Some teams from Route 1 had to detour to Route 2 for a chance to play on Saturday.
Once the field was whittled to 16 teams, it was a single-elimination format from there.
The United Wiffle site does a much better explanation of this than I just did.
Some people have a lot of consternation with the format. I, personally, don’t have a problem with it. If you win your games, you advance to the knockout round, no matter which route you come out of .
But the United Wiffle player survey that came out earlier today got me thinking, and I submitted a modest proposal for a format that might make people a little happier and reward teams for good performances in the tournament.
In an effort to reward teams for winning their pools, I recommend the following:
Tournament Field: Expand the available slots to 48
Automatic Qualifiers: Narrow the field of automatic qualifiers to eight: the MAW Champion, NWLA Champion, Hometown Cup Champion, Golden Stick Yard Champion, Wiffle in the Mitten Champion, SE Wiffle Champion, Texas Champion, and either the AWA or PLW Champion. This ensures, at minimum, an automatic qualifier representing the East, Midwest, West, and South. It also eliminates the “legacy” automatic bids for the Final Four Teams from the previous year.
Pool Play: The field of 48 is divided into eight pools of six teams. Each pool would have one of the automatic qualifiers. Teams play five games in pool play, four-innings a piece. Games can end in a tie. Pool play will be scored like soccer pool play; three points for a win, one point for a tie.
Knockout Round: 24-teams advance to the knockout round
Poll Play Winners: Eight pool winners advance to the Round of 16, seeded #1-#8 by points, wins, run differential, other tiebreakers.
Knockout Round Qualifiers: Eight second place pool finishers and the eight best teams remaining play each other in the round of 24. Second place finishers would be seeded #9-#16, with the other qualifying teams seeded #17-#24. Both sets of seeds would be seeded by points, wins, run differential, other tiebreakers.

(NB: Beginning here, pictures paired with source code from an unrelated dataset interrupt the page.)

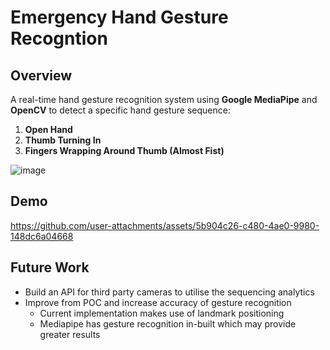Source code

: # Emergency Hand Gesture Recogntion

## Overview

A real-time hand gesture recognition system using **Google MediaPipe** and **OpenCV** to detect a specific hand gesture sequence:

1. **Open Hand**
2. **Thumb Turning In**
3. **Fingers Wrapping Around Thumb (Almost Fist)**

![image](https://github.com/user-attachments/assets/cfb9ce1a-7103-45e6-bf2c-54ee8b3c4ccb)

## Demo
https://github.com/user-attachments/assets/5b904c26-c480-4ae0-9980-148dc6a04668

## Future Work

* Build an API for third party cameras to utilise the sequencing analytics
* Improve from POC and increase accuracy of gesture recognition
  * Current implementation makes use of landmark positioning
  * Mediapipe has gesture recognition in-built which may provide greater results
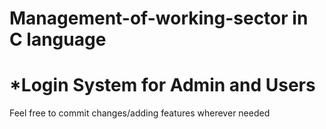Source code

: # Management-of-working-sector in C language
# *Login System for Admin and Users

Feel free to commit changes/adding features wherever needed
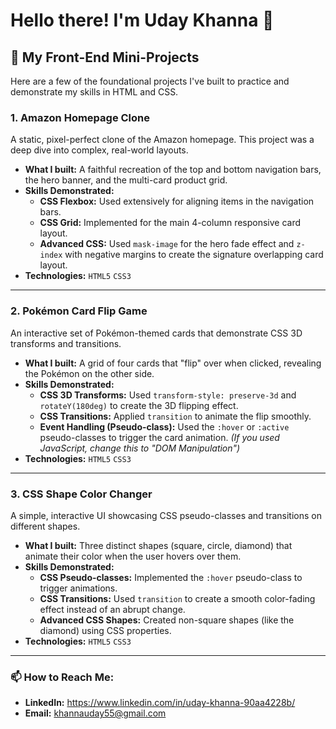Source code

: # Hello there! I'm Uday Khanna 👋

## 🚀 My Front-End Mini-Projects

Here are a few of the foundational projects I've built to practice and demonstrate my skills in HTML and CSS.

### 1. Amazon Homepage Clone

A static, pixel-perfect clone of the Amazon homepage. This project was a deep dive into complex, real-world layouts.

* **What I built:** A faithful recreation of the top and bottom navigation bars, the hero banner, and the multi-card product grid.
* **Skills Demonstrated:**
    * **CSS Flexbox:** Used extensively for aligning items in the navigation bars.
    * **CSS Grid:** Implemented for the main 4-column responsive card layout.
    * **Advanced CSS:** Used `mask-image` for the hero fade effect and `z-index` with negative margins to create the signature overlapping card layout.
* **Technologies:** `HTML5` `CSS3`

---

### 2. Pokémon Card Flip Game

An interactive set of Pokémon-themed cards that demonstrate CSS 3D transforms and transitions.

* **What I built:** A grid of four cards that "flip" over when clicked, revealing the Pokémon on the other side.
* **Skills Demonstrated:**
    * **CSS 3D Transforms:** Used `transform-style: preserve-3d` and `rotateY(180deg)` to create the 3D flipping effect.
    * **CSS Transitions:** Applied `transition` to animate the flip smoothly.
    * **Event Handling (Pseudo-class):** Used the `:hover` or `:active` pseudo-classes to trigger the card animation. *(If you used JavaScript, change this to "DOM Manipulation")*
* **Technologies:** `HTML5` `CSS3`

---

### 3. CSS Shape Color Changer

A simple, interactive UI showcasing CSS pseudo-classes and transitions on different shapes.

* **What I built:** Three distinct shapes (square, circle, diamond) that animate their color when the user hovers over them.
* **Skills Demonstrated:**
    * **CSS Pseudo-classes:** Implemented the `:hover` pseudo-class to trigger animations.
    * **CSS Transitions:** Used `transition` to create a smooth color-fading effect instead of an abrupt change.
    * **Advanced CSS Shapes:** Created non-square shapes (like the diamond) using CSS properties.
* **Technologies:** `HTML5` `CSS3`

---

### 📫 How to Reach Me:

* **LinkedIn:** https://www.linkedin.com/in/uday-khanna-90aa4228b/
* **Email:** khannauday55@gmail.com
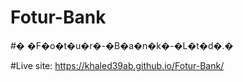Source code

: # Fotur-Bank
#� �F�o�t�u�r�-�B�a�n�k�-�L�t�d�.�

#Live site: https://khaled39ab.github.io/Fotur-Bank/
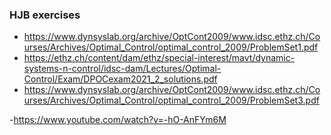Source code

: ### HJB exercises
- https://www.dynsyslab.org/archive/OptCont2009/www.idsc.ethz.ch/Courses/Archives/Optimal_Control/optimal_control_2009/ProblemSet1.pdf
- https://ethz.ch/content/dam/ethz/special-interest/mavt/dynamic-systems-n-control/idsc-dam/Lectures/Optimal-Control/Exam/DPOCexam2021_2_solutions.pdf
- https://www.dynsyslab.org/archive/OptCont2009/www.idsc.ethz.ch/Courses/Archives/Optimal_Control/optimal_control_2009/ProblemSet3.pdf

-https://www.youtube.com/watch?v=-hO-AnFYm6M

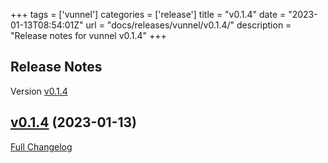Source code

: +++
tags = ['vunnel']
categories = ['release']
title = "v0.1.4"
date = "2023-01-13T08:54:01Z"
url = "docs/releases/vunnel/v0.1.4/"
description = "Release notes for vunnel v0.1.4"
+++

## Release Notes

Version [v0.1.4](https://github.com/anchore/vunnel/releases/tag/v0.1.4)

## [v0.1.4](https://github.com/anchore/vunnel/tree/v0.1.4) (2023-01-13)

[Full Changelog](https://github.com/anchore/vunnel/compare/v0.1.3...v0.1.4)
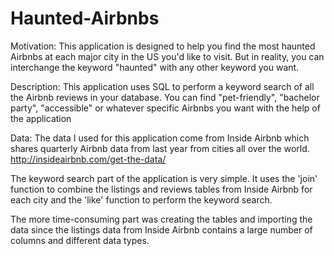 # Haunted-Airbnbs

Motivation:
This application is designed to help you find the most haunted Airbnbs at each major city in the US you'd like to visit. But in reality, you can interchange the keyword "haunted" with any other keyword you want.

Description:
This application uses SQL to perform a keyword search of all the Airbnb reviews in your database. You can find "pet-friendly", "bachelor party", "accessible" or whatever specific Airbnbs you want with the help of the application

Data:
The data I used for this application come from Inside Airbnb which shares quarterly Airbnb data from last year from cities all over the world.
http://insideairbnb.com/get-the-data/

The keyword search part of the application is very simple. It uses the 'join' function to combine the listings and reviews tables from Inside Airbnb for each city and the 'like' function to perform the keyword search.

The more time-consuming part was creating the tables and importing the data since the listings data from Inside Airbnb contains a large number of columns and different data types.
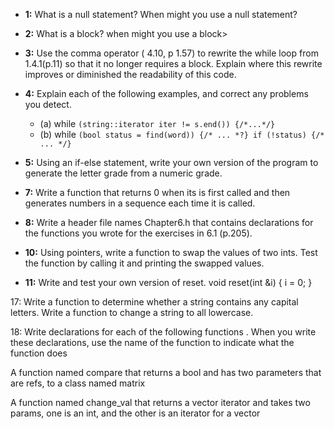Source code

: * __1:__ What is a null statement? When might you use a null statement?
* __2:__ What is a block? when might you use a block>
* __3:__ Use the comma operator ( 4.10, p 1.57) to rewrite the while loop from 1.4.1(p.11) so that it no longer requires a block. Explain where this rewrite improves or diminished the readability of this code. 
* __4:__ Explain each of the following examples, and correct any problems you detect. 
	+ (a) while `(string::iterator iter != s.end()) {/*...*/}`
	+ (b) while `(bool status = find(word)) {/* ... *?} if (!status) {/* ... */}`

* __5:__ Using an if-else statement, write your own version of the program to generate the letter grade from a numeric grade.

* __7:__ Write a function that returns 0 when its is first called and then generates numbers in a sequence each time it is called. 

* __8:__ Write a header file names Chapter6.h that contains declarations for the functions you wrote for the exercises in 6.1 (p.205).

* __10:__ Using pointers, write a function to swap the values of two ints. Test the function by calling it and printing the swapped values.

* __11:__ Write and test your own version of reset.
void reset(int &i)
{
	i = 0;
}

17: Write a function to determine whether a string contains any capital letters. Write a function to change a string to all lowercase. 

18: Write declarations for each of the following functions . When you write these declarations, use the name of the function to indicate what the function does

A function named compare that returns a bool and has two parameters that are refs, to a class named matrix

A function named change_val that returns a vector<int> iterator and takes two params, one is an int, and the other is an iterator for a vector<int>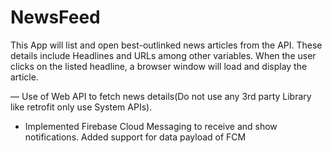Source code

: # NewsFeed

This App will list and open best-outlinked news articles from the API.
These details include Headlines and URLs among other variables.
When the user clicks on the listed headline, a browser window will load and
display the article.

— Use of Web API to fetch news details(Do not use any 3rd party Library like retrofit only use System APIs).
- Implemented Firebase Cloud Messaging to receive and show notifications. Added support for data payload of FCM

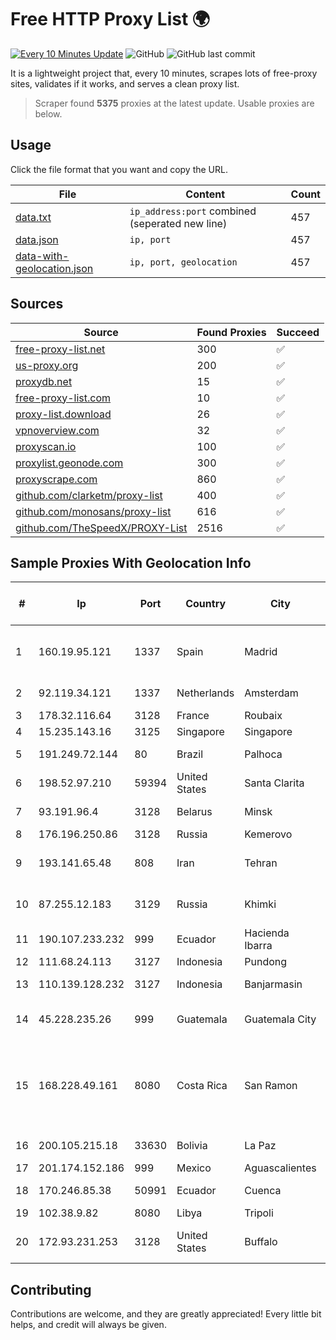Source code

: 
# Free HTTP Proxy List 🌍

[![Every 10 Minutes Update](https://github.com/mertguvencli/http-proxy-list/actions/workflows/main.yml/badge.svg?branch=main)](https://github.com/mertguvencli/http-proxy-list/actions/workflows/main.yml)
![GitHub](https://img.shields.io/github/license/mertguvencli/http-proxy-list)
![GitHub last commit](https://img.shields.io/github/last-commit/mertguvencli/http-proxy-list)

It is a lightweight project that, every 10 minutes, scrapes lots of free-proxy sites, validates if it works, and serves a clean proxy list.


> Scraper found **5375** proxies at the latest update. Usable proxies are below.

## Usage

Click the file format that you want and copy the URL.


|File|Content|Count|
|----|-------|-----|
|[data.txt](https://raw.githubusercontent.com/mertguvencli/http-proxy-list/main/proxy-list/data.txt)|`ip_address:port` combined (seperated new line)|457|
|[data.json](https://raw.githubusercontent.com/mertguvencli/http-proxy-list/main/proxy-list/data.json)|`ip, port`|457|
|[data-with-geolocation.json](https://raw.githubusercontent.com/mertguvencli/http-proxy-list/main/proxy-list/data-with-geolocation.json)|`ip, port, geolocation`|457|

## Sources

|Source|Found Proxies|Succeed|
|------|-------------|-------|
|[free-proxy-list.net](https://free-proxy-list.net)|300|✅|
|[us-proxy.org](https://www.us-proxy.org)|200|✅|
|[proxydb.net](http://proxydb.net)|15|✅|
|[free-proxy-list.com](https://free-proxy-list.com/?page=&port=&type%5B%5D=http&type%5B%5D=https&up_time=0&search=Search)|10|✅|
|[proxy-list.download](https://www.proxy-list.download/HTTP)|26|✅|
|[vpnoverview.com](https://vpnoverview.com/privacy/anonymous-browsing/free-proxy-servers)|32|✅|
|[proxyscan.io](https://www.proxyscan.io)|100|✅|
|[proxylist.geonode.com](https://proxylist.geonode.com/api/proxy-list?limit=300&page=1&sort_by=lastChecked&sort_type=desc&protocols=http,https)|300|✅|
|[proxyscrape.com](https://api.proxyscrape.com/v2/?request=displayproxies&protocol=http&timeout=10000&country=all&ssl=all&anonymity=all)|860|✅|
|[github.com/clarketm/proxy-list](https://raw.githubusercontent.com/clarketm/proxy-list/master/proxy-list-raw.txt)|400|✅|
|[github.com/monosans/proxy-list](https://raw.githubusercontent.com/monosans/proxy-list/main/proxies/http.txt)|616|✅|
|[github.com/TheSpeedX/PROXY-List](https://raw.githubusercontent.com/TheSpeedX/PROXY-List/master/http.txt)|2516|✅|


## Sample Proxies With Geolocation Info

|#|Ip|Port|Country|City|Internet Service Provider|
|-|--|----|-------|----|-------------------------|
|1|160.19.95.121|1337|Spain|Madrid|Stallion Network Services Limited|
|2|92.119.34.121|1337|Netherlands|Amsterdam|NovoServe B.V.|
|3|178.32.116.64|3128|France|Roubaix|OVH SAS|
|4|15.235.143.16|3125|Singapore|Singapore|OVH SAS|
|5|191.249.72.144|80|Brazil|Palhoca|TELEFÔNICA BRASIL S.A|
|6|198.52.97.210|59394|United States|Santa Clarita|Multacom Corporation|
|7|93.191.96.4|3128|Belarus|Minsk|Unitary enterprise A1|
|8|176.196.250.86|3128|Russia|Kemerovo|Goodline.info|
|9|193.141.65.48|808|Iran|Tehran|Green Web Samaneh Novin Co Ltd|
|10|87.255.12.183|3129|Russia|Khimki|BIG TELECOM CLOSED JSC|
|11|190.107.233.232|999|Ecuador|Hacienda Ibarra|CINECABLE TV|
|12|111.68.24.113|3127|Indonesia|Pundong|GMEDIA|
|13|110.139.128.232|3127|Indonesia|Banjarmasin|PT. TELKOM INDONESIA|
|14|45.228.235.26|999|Guatemala|Guatemala City|Inversiones Grajeda Andrade S.A|
|15|168.228.49.161|8080|Costa Rica|San Ramon|Cooperativa de Electrificación Rural de San Carlos R.L. (Coopelesca R.L.)|
|16|200.105.215.18|33630|Bolivia|La Paz|AXS Bolivia S. A.|
|17|201.174.152.186|999|Mexico|Aguascalientes|Transtelco Inc|
|18|170.246.85.38|50991|Ecuador|Cuenca|Servicable Cia. Ltda.|
|19|102.38.9.82|8080|Libya|Tripoli|GKA|
|20|172.93.231.253|3128|United States|Buffalo|Nexeon Technologies, Inc.|



## Contributing

Contributions are welcome, and they are greatly appreciated! Every
little bit helps, and credit will always be given.

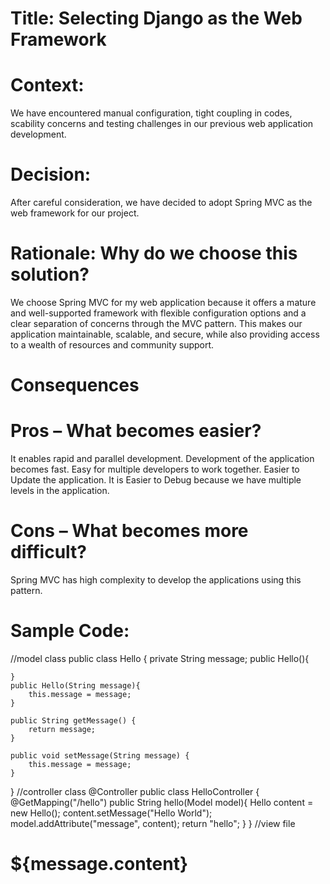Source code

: 
# Title: Selecting Django as the Web Framework

# Context:
We have encountered manual configuration, tight coupling in codes, scability concerns and testing challenges in our previous web application development.

# Decision:
After careful consideration, we have decided to adopt Spring MVC as the web framework for our project.

# Rationale: Why do we choose this solution?
We choose Spring MVC for my web application because it offers a mature and well-supported framework with flexible configuration options and a clear separation of concerns through the MVC pattern. This makes our application maintainable, scalable, and secure, while also providing access to a wealth of resources and community support.

# Consequences
# Pros – What becomes easier?
It enables rapid and parallel development.
Development of the application becomes fast.
Easy for multiple developers to work together.
Easier to Update the application.
It is Easier to Debug because we have multiple levels in the application.
# Cons – What becomes more difficult?
Spring MVC has high complexity to develop the applications using this pattern.


# Sample Code:

//model class
public class Hello {
    private String message;
    public Hello(){

    }
    public Hello(String message){
        this.message = message;
    }

    public String getMessage() {
        return message;
    }

    public void setMessage(String message) {
        this.message = message;
    }
}
//controller class
@Controller
public class HelloController {
   @GetMapping("/hello")
    public String hello(Model model){
       Hello content = new Hello();
       content.setMessage("Hello World");
       model.addAttribute("message", content);
       return "hello";
   }
}
//view file
<!DOCTYPE html>
<html>
<head>
    <title>Hello World</title>
</head>
<body>
    <h1>${message.content}</h1>
</body>
</html>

Knockout Round Play: Single-elimination until two teams remain.
Championship: Championship is a best of three series between the final two teams.
Is this even possible given the parameters of the two-day weekend? I have no idea. Would this proposal make everybody happy? Absolutely not. It would mean every team would have to play between ten and thirteen games in two days in order to win the championship. It would also mean, at minimum, five games for every team in the tournament.
You could also create twelve four-team pools, and allow the pool winners and either the second place team from each pool or the top-12 teams based on tiebreakers to advance to the knockout round.
Like it, don’t like it, it’s just an idea to generate discussion. No matter what format is used for the 2022 United Wiffle National Championship, the same naysayers will still be there trying to win it all.